1. A Heart That Cannot Stop: The Risk of a National ‘Economic Shutdown’
Samsung Electronics accounts for approximately 20% of South Korea’s total exports, and the semiconductor industry sustains 38% of the national economy. A halt in its production is not just a business disruption; it is a national emergency.
- Astronomical Opportunity Costs and the Nature of Continuous Processing: Semiconductor manufacturing is a “continuous process” that cannot stop for even a single second, 365 days a year. If the lines stop even once, hundreds of thousands of wafers currently in production must be scrapped immediately. Industry analysts estimate that an 18-day strike could cause a production vacuum and losses of up to KRW 30 trillion (approx. USD 22 billion).
- The Domino Effect on the Industrial Ecosystem: A shutdown at Samsung will ripple through thousands of domestic suppliers. This will aggravate management difficulties for SMEs (Small and Medium Enterprises), trigger job insecurity, and ultimately act as a trigger for negative growth in the national GDP.
2. Permanent Loss of ‘Global Trust’ as an Intangible Asset
In the semiconductor business, “supply stability” is as vital as technological prowess. Global big-tech giants like NVIDIA and Apple partner with Samsung because of their faith in Samsung’s overwhelming manufacturing capacity and ability to meet deadlines.

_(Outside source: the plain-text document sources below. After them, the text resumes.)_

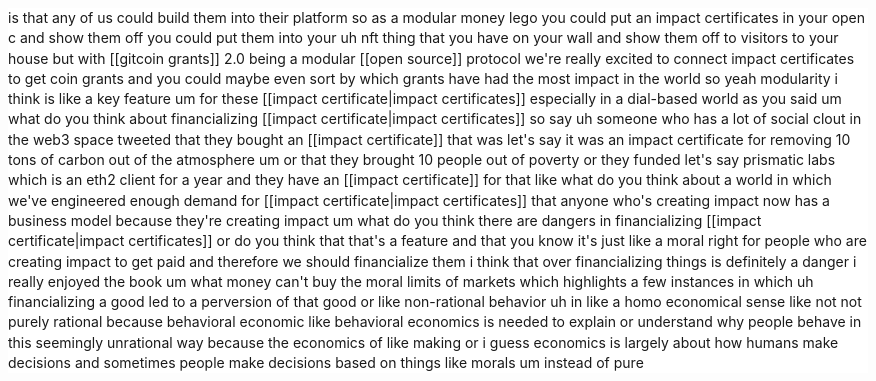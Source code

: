 is that any of us could build them into
their platform so as a modular money
lego you could put an impact
certificates in your open c and show
them off you could put them into your uh
nft
thing that you have on your wall and
show them off to visitors to your house
but with [[gitcoin grants]] 2.0 being a
modular [[open source]] protocol we're
really excited to connect impact
certificates to get coin grants and you
could maybe even sort by which grants
have had the most impact in the world so
yeah modularity i think is like a key
feature um
for these [[impact certificate|impact certificates]] especially
in a dial-based world as you said
um what do you think about
financializing [[impact certificate|impact certificates]] so
say uh someone who has a lot of social
clout in the web3 space tweeted
that they bought an [[impact certificate]]
that was let's say it was an impact
certificate for removing 10 tons of
carbon out of the atmosphere um or that
they brought 10 people out of poverty or
they funded
let's say prismatic labs which is an
eth2 client for a year and they have an
[[impact certificate]] for that like
what do you think about a world in which
we've engineered enough demand for
[[impact certificate|impact certificates]] that anyone who's
creating impact now has a business model
because they're creating impact um what
do you think there are dangers in
financializing [[impact certificate|impact certificates]] or do
you think that that's a feature and that
you know it's just like a moral right
for people who are creating impact to
get paid and therefore we should
financialize them
i think that over financializing things
is definitely a danger i really enjoyed
the book um
what money can't buy the moral limits of
markets which highlights a few instances
in which
uh financializing a good led to a
perversion of that good or like
non-rational behavior
uh
in like a homo economical sense like not
not purely rational because behavioral
economic like behavioral economics is
needed to explain or understand why
people behave in this seemingly
unrational way because
the economics of like making
or i guess economics is largely about
how humans make decisions and sometimes
people make decisions based on things
like morals um instead of pure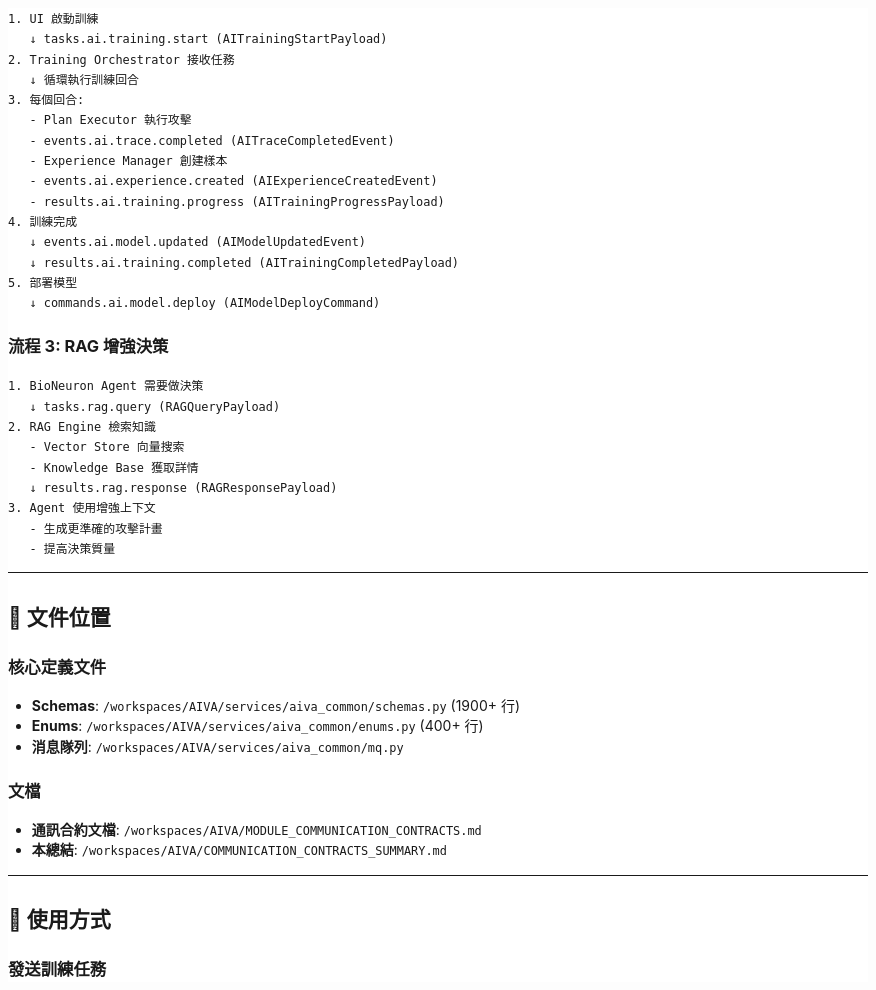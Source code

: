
 ```
1. UI 啟動訓練
   ↓ tasks.ai.training.start (AITrainingStartPayload)
2. Training Orchestrator 接收任務
   ↓ 循環執行訓練回合
3. 每個回合:
   - Plan Executor 執行攻擊
   - events.ai.trace.completed (AITraceCompletedEvent)
   - Experience Manager 創建樣本
   - events.ai.experience.created (AIExperienceCreatedEvent)
   - results.ai.training.progress (AITrainingProgressPayload)
4. 訓練完成
   ↓ events.ai.model.updated (AIModelUpdatedEvent)
   ↓ results.ai.training.completed (AITrainingCompletedPayload)
5. 部署模型
   ↓ commands.ai.model.deploy (AIModelDeployCommand)
```

### 流程 3: RAG 增強決策

```
1. BioNeuron Agent 需要做決策
   ↓ tasks.rag.query (RAGQueryPayload)
2. RAG Engine 檢索知識
   - Vector Store 向量搜索
   - Knowledge Base 獲取詳情
   ↓ results.rag.response (RAGResponsePayload)
3. Agent 使用增強上下文
   - 生成更準確的攻擊計畫
   - 提高決策質量
```

---

## 📁 文件位置

### 核心定義文件

- **Schemas**: `/workspaces/AIVA/services/aiva_common/schemas.py` (1900+ 行)
- **Enums**: `/workspaces/AIVA/services/aiva_common/enums.py` (400+ 行)
- **消息隊列**: `/workspaces/AIVA/services/aiva_common/mq.py`

### 文檔

- **通訊合約文檔**: `/workspaces/AIVA/MODULE_COMMUNICATION_CONTRACTS.md`
- **本總結**: `/workspaces/AIVA/COMMUNICATION_CONTRACTS_SUMMARY.md`

---

## 🎯 使用方式

### 發送訓練任務
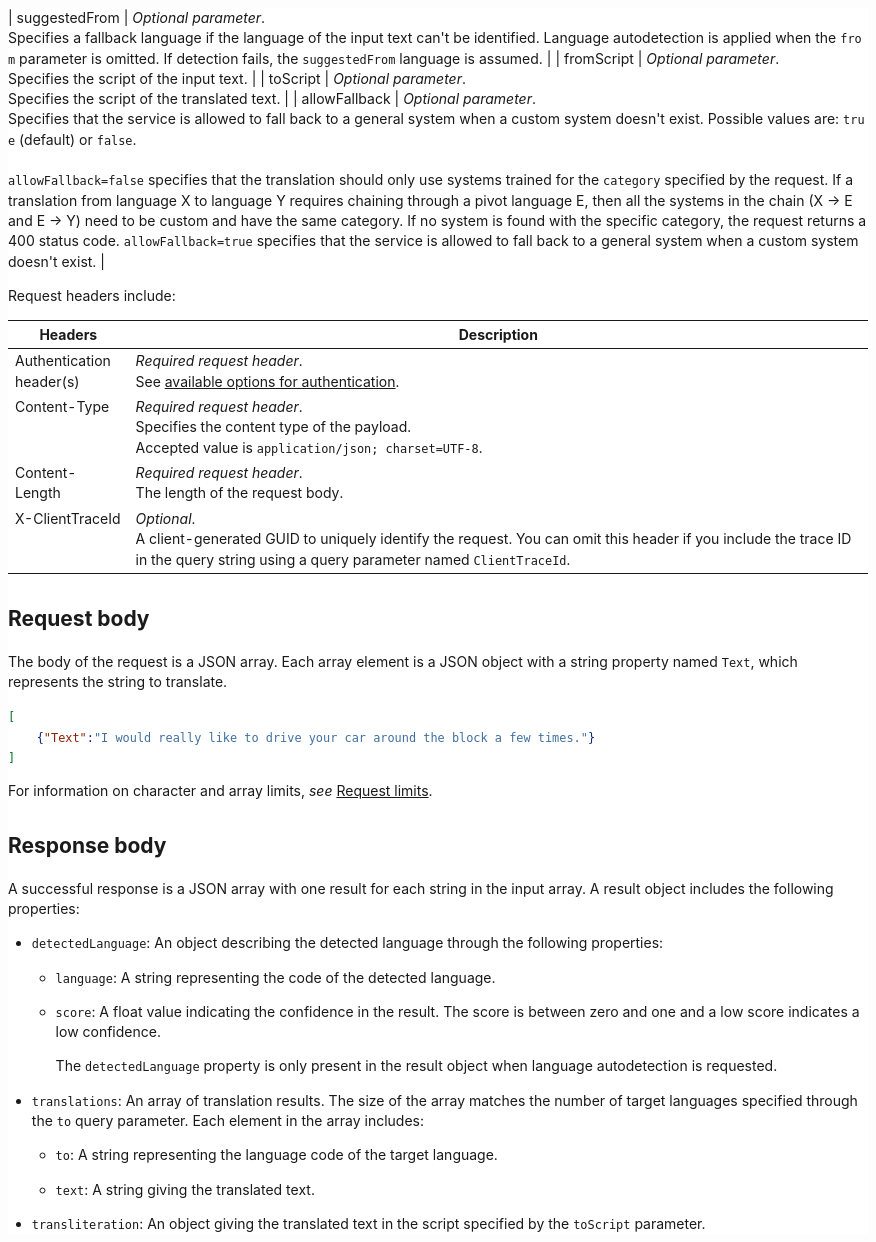 | suggestedFrom | _Optional parameter_.  <br>Specifies a fallback language if the language of the input text can't be identified. Language autodetection is applied when the `from` parameter is omitted. If detection fails, the `suggestedFrom` language is assumed. |
| fromScript | _Optional parameter_.  <br>Specifies the script of the input text. |
| toScript | _Optional parameter_.  <br>Specifies the script of the translated text. |
| allowFallback | _Optional parameter_.  <br>Specifies that the service is allowed to fall back to a general system when a custom system doesn't exist. Possible values are: `true` (default) or `false`.  <br>  <br>`allowFallback=false` specifies that the translation should only use systems trained for the `category` specified by the request. If a translation from language X to language Y requires chaining through a pivot language E, then all the systems in the chain (X → E and E → Y) need to be custom and have the same category. If no system is found with the specific category, the request returns a 400 status code. `allowFallback=true` specifies that the service is allowed to fall back to a general system when a custom system doesn't exist. |

Request headers include:

| Headers | Description |
| --- | --- |
| Authentication header(s) | _Required request header_.  <br>See [available options for authentication](./v3-0-reference.md#authentication). |
| Content-Type | _Required request header_.  <br>Specifies the content type of the payload.  <br>Accepted value is `application/json; charset=UTF-8`. |
| Content-Length | _Required request header_.  <br>The length of the request body. |
| X-ClientTraceId | _Optional_.  <br>A client-generated GUID to uniquely identify the request. You can omit this header if you include the trace ID in the query string using a query parameter named `ClientTraceId`. |

## Request body

The body of the request is a JSON array. Each array element is a JSON object with a string property named `Text`, which represents the string to translate.

```json
[
    {"Text":"I would really like to drive your car around the block a few times."}
]
```

For information on character and array limits, _see_ [Request limits](../service-limits.md#character-and-array-limits-per-request).

## Response body

A successful response is a JSON array with one result for each string in the input array. A result object includes the following properties:

* `detectedLanguage`: An object describing the detected language through the following properties:

  * `language`: A string representing the code of the detected language.

  * `score`: A float value indicating the confidence in the result. The score is between zero and one and a low score indicates a low confidence.

    The `detectedLanguage` property is only present in the result object when language autodetection is requested.

* `translations`: An array of translation results. The size of the array matches the number of target languages specified through the `to` query parameter. Each element in the array includes:

  * `to`: A string representing the language code of the target language.

  * `text`: A string giving the translated text.

* `transliteration`: An object giving the translated text in the script specified by the `toScript` parameter.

- Loss of Irreplaceability and Competitors’ Gains: The current AI semiconductor (HBM) market is a fierce “war of speed.” The moment Samsung is branded as having an unstable supply chain due to strikes, customers will immediately turn to competitors (SK Hynix, Micron, TSMC) for risk management. Once lost, customer trust and market share are notoriously difficult and costly to regain.
- Aggravating the ‘Korea Discount’: Global investors often cite “militant labor unions” as a chronic risk for South Korean companies. The spectacle of even Samsung Electronics wavering due to internal conflict encourages the flight of foreign capital and fundamentally devalues the entire South Korean stock market.
Conclusion: ‘Responsibility’ Must Precede ‘Rights’
We live in an era where countries worldwide define semiconductors as national security assets and engage in all-out subsidy wars. At such a critical juncture, the decision of high-income employees—with average annual salaries around KRW 150 million—to take the national strategic industry hostage over bonus calculation methods cannot escape the criticism of “collective selfishness.”
If the resources meant for future R&D and infrastructure investment are depleted to meet labor demands, it will eventually return as a boomerang, threatening the company’s survival and the very jobs of the workers. What both labor and management need now is not a headband of struggle, but a drastic compromise based on the desperate realization that “without coexistence, there is only mutual destruction.” We must not commit the folly of tearing down the levees of our own economic security.